Em consonância, o artista acredita que as pessoas devem perseverar nos próprios projetos e narrativas para entregar aquilo que desejam ao mundo. Apesar da inabilidade de determinar a forma na qual o público vai receber o longa, ele escolhe encarar o processo e as pessoas envolvidas no projeto com carinho. A aceitação das falhas e da tentativa de tornar o processo de produção do longa mais leve foram dois pontos marcantes durante as gravações de “A Cozinha”.
Inclinação para o audiovisual
O rapaz se formou em Comunicação Social, com a habilitação em Cinema, na Estácio de Sá (Unesa), porém disse ter cultivado a relação de interesse com a produção audiovisual desde pequeno. Isso porque, aos 12 anos, quando iniciou a carreira como ator na novela “Floribella”, na Band, o rapaz brincava com o irmão e os primos ao colocá-los para produzir clipes. Em meio às brincadeira, Johnny dirigia as produções e fazia os figurinos e as artes deles.
“A coisa do ator e do diretor já estavam ali naturalmente em mim. Tanto é que, na época do ensino médio, que eu fazia ‘Malhação’, eu falei para a minha mãe que queria parar de estudar, fazer supletivo para estudar cinema. Lá mesmo na faculdade, eu já tentei me encaminhar para o lado da direção”.
Johnny elencou o momento final, em que toda a equipe foi embora do Vale Criativo, como o mais marcante de todo o processo de produção do filme. Amigos já há anos, ele e Haiut observaram o espaço onde as gravações haviam sido realizadas.

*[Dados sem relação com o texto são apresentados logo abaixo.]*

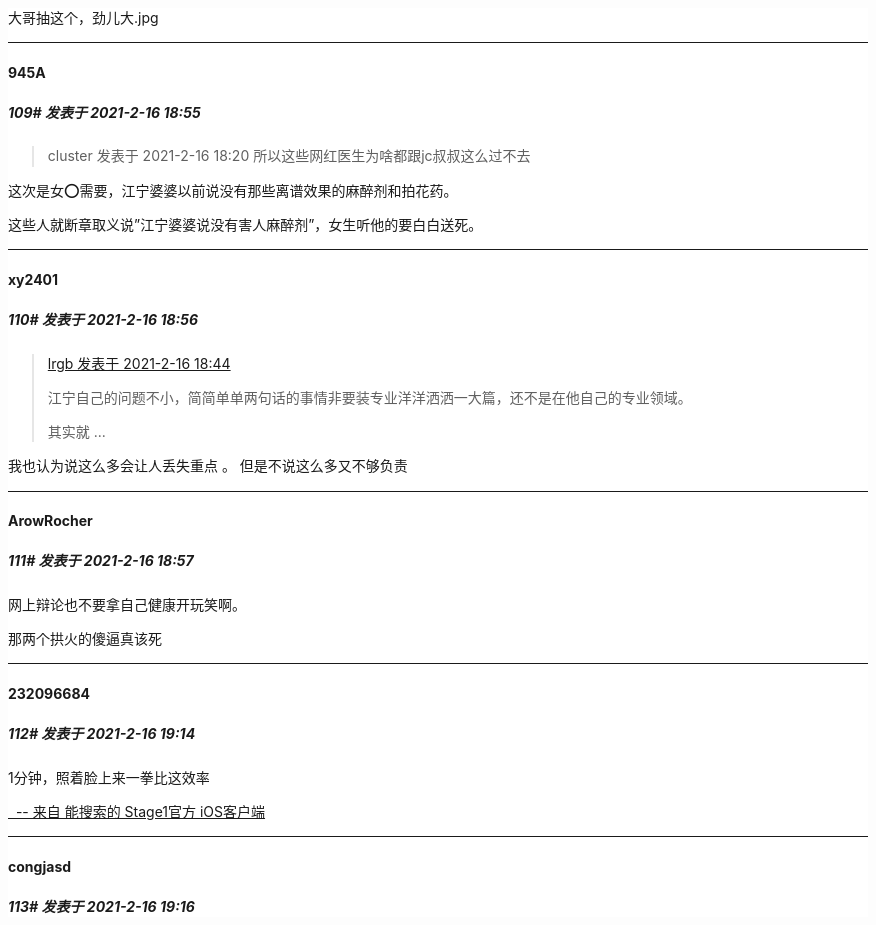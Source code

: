 
大哥抽这个，劲儿大.jpg


-----

####  945A  
##### 109#       发表于 2021-2-16 18:55


<blockquote>cluster 发表于 2021-2-16 18:20
所以这些网红医生为啥都跟jc叔叔这么过不去

</blockquote>
这次是女⭕需要，江宁婆婆以前说没有那些离谱效果的麻醉剂和拍花药。

这些人就断章取义说”江宁婆婆说没有害人麻醉剂”，女生听他的要白白送死。


-----

####  xy2401  
##### 110#       发表于 2021-2-16 18:56


<blockquote><a href="httphttps://bbs.saraba1st.com/2b/forum.php?mod=redirect&amp;goto=findpost&amp;pid=50347247&amp;ptid=1988017" target="_blank">lrgb 发表于 2021-2-16 18:44</a>

江宁自己的问题不小，简简单单两句话的事情非要装专业洋洋洒洒一大篇，还不是在他自己的专业领域。

其实就 ...</blockquote>
我也认为说这么多会让人丢失重点 。 但是不说这么多又不够负责


-----

####  ArowRocher  
##### 111#       发表于 2021-2-16 18:57


网上辩论也不要拿自己健康开玩笑啊。


那两个拱火的傻逼真该死


-----

####  232096684  
##### 112#       发表于 2021-2-16 19:14


1分钟，照着脸上来一拳比这效率

[  -- 来自 能搜索的 Stage1官方 iOS客户端](https://itunes.apple.com/fi/app/saraba1st/id1221237470?mt=8)


-----

####  congjasd  
##### 113#       发表于 2021-2-16 19:16
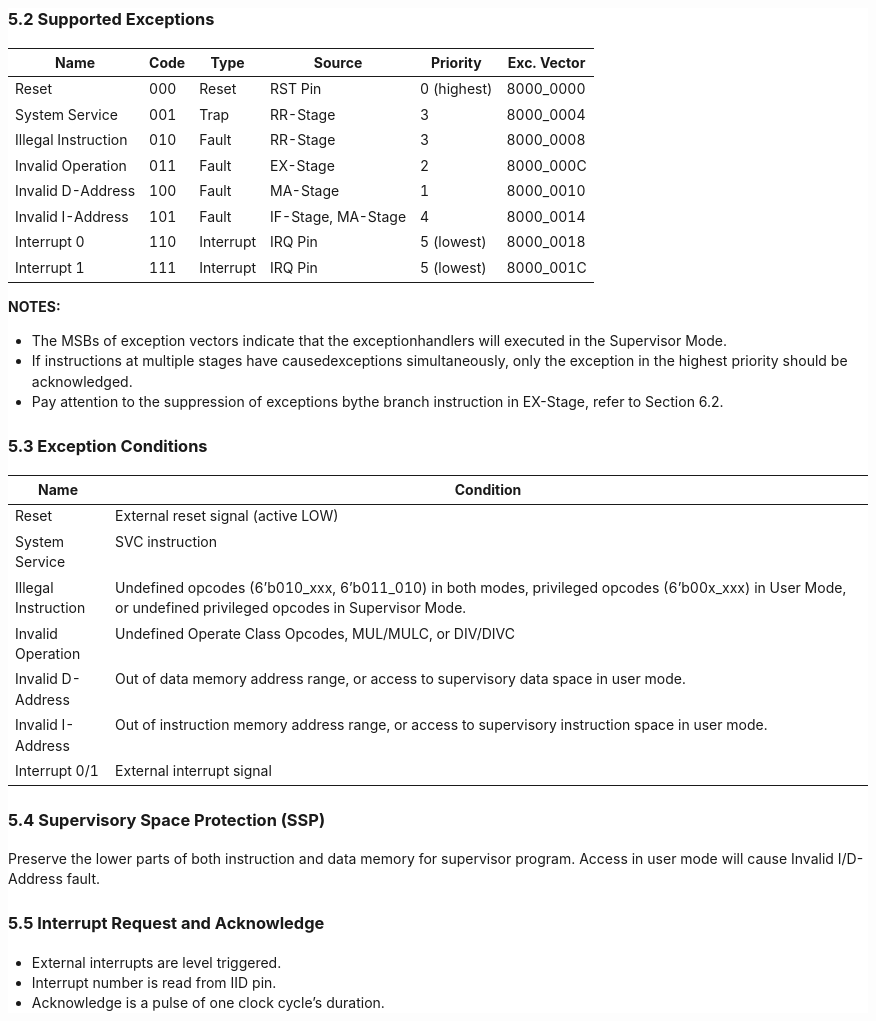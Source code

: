 ### 5.2 Supported Exceptions

| Name                | Code | Type      | Source             | Priority    | Exc. Vector |
| ------------------- | ---- | --------- | ------------------ | ----------- | ----------- |
| Reset               | 000  | Reset     | RST Pin            | 0 (highest) | 8000_0000   |
| System Service      | 001  | Trap      | RR-Stage           | 3           | 8000_0004   |
| Illegal Instruction | 010  | Fault     | RR-Stage           | 3           | 8000_0008   |
| Invalid Operation   | 011  | Fault     | EX-Stage           | 2           | 8000_000C   |
| Invalid D-Address   | 100  | Fault     | MA-Stage           | 1           | 8000_0010   |
| Invalid I-Address   | 101  | Fault     | IF-Stage, MA-Stage | 4           | 8000_0014   |
| Interrupt 0         | 110  | Interrupt | IRQ Pin            | 5 (lowest)  | 8000_0018   |
| Interrupt 1         | 111  | Interrupt | IRQ Pin            | 5 (lowest)  | 8000_001C   |

**NOTES:**

- The MSBs of exception vectors indicate that the exceptionhandlers will executed in the Supervisor Mode.
- If instructions at multiple stages have causedexceptions simultaneously, only the exception in the highest priority should be acknowledged.
- Pay attention to the suppression of exceptions bythe branch instruction in EX-Stage, refer to Section 6.2.

### 5.3 Exception Conditions

| Name                | Condition                                                    |
| ------------------- | ------------------------------------------------------------ |
| Reset               | External reset signal (active LOW)                           |
| System Service      | SVC instruction                                              |
| Illegal Instruction | Undefined opcodes (6’b010_xxx, 6’b011_010) in both modes,  privileged opcodes (6’b00x_xxx) in User Mode,  or undefined privileged opcodes in Supervisor Mode. |
| Invalid Operation   | Undefined Operate Class Opcodes, MUL/MULC, or DIV/DIVC       |
| Invalid D-Address   | Out of data memory address range, or access to supervisory data space in user mode. |
| Invalid I-Address   | Out of instruction memory address range, or access to supervisory instruction space in user mode. |
| Interrupt 0/1       | External interrupt signal                                    |

### 5.4 Supervisory Space Protection (SSP)

Preserve the lower parts of both instruction and data memory for supervisor program. Access in user mode will cause Invalid I/D-Address fault.

### 5.5 Interrupt Request and Acknowledge

- External interrupts are level triggered.
- Interrupt number is read from IID pin.
- Acknowledge is a pulse of one clock cycle’s duration.
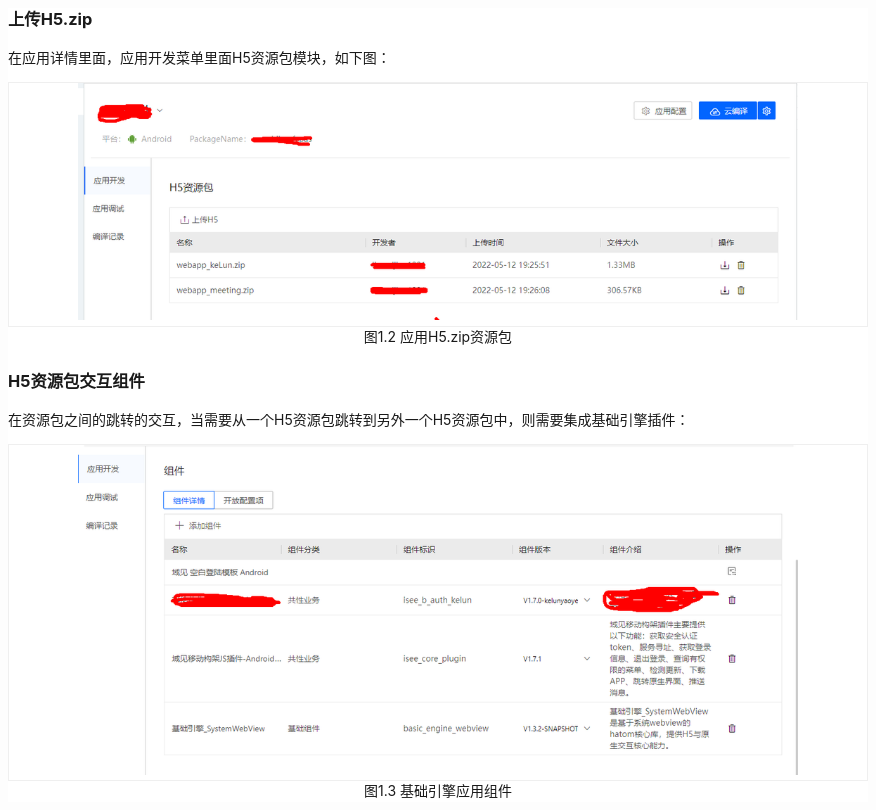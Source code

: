 </div>  

### 上传H5.zip

在应用详情里面，应用开发菜单里面H5资源包模块，如下图：

<div style="text-align: center;border:1px solid #efefef">
    <img width="720" src="./images/mul-package-1.png" />
</div>
<div style="text-align: center">
 图1.2 应用H5.zip资源包
</div>  



### H5资源包交互组件

在资源包之间的跳转的交互，当需要从一个H5资源包跳转到另外一个H5资源包中，则需要集成基础引擎插件：

<div style="text-align: center;border:1px solid #efefef">
    <img width="720" src="./images/mul-package-2.png" />
</div>
<div style="text-align: center">
 图1.3 基础引擎应用组件
</div>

“Ficamos só eu e o Haiut vendo aquele espaço depois de ter passado por aquela experiência que parecia tão inédita. Na verdade, acho que a vida é uma sequência de fatos inéditos, por mais que a gente esteja no mesmo lugar com as mesmas pessoas. Vai ser sempre inédito. Biologicamente, a gente é sempre inédito. As nossas células mudam. O nosso corpo muda. Os nossos desejos mudam. Eu tenho cada momento como único. E aquele momento era especialmente único porque a gente não sabia se ia conseguir finalizar o projeto”, revelou ele, ao recordar do período de setembro de 2020.
Segundo o artista, o rastro de todas àquelas pessoas e experiências deixadas em Itatiaia o marcou profundamente. A ansiedade e a incerteza quanto aos próximos passos do filme e do isolamento social tornaram aquele momento de despedida emocionantes.
“Eu precisava ter acesso ao material filmado no dia anterior para seguir as gravações no dia seguinte. A gente gostava de assistir os frames feitos para ter uma consciência do que a gente estava construindo junto. Isso não seria possível em uma película, por exemplo, mas eu sentia que eu estava tentando descobrir qual era o meu método de trabalho. Não que eu tenha descoberto de fato, mas sinto que vou levar isso para todos os meus outros filmes. Quero dividir com a equipe o que a gente está fazendo porque não estou fazendo isso sozinho”, relembra.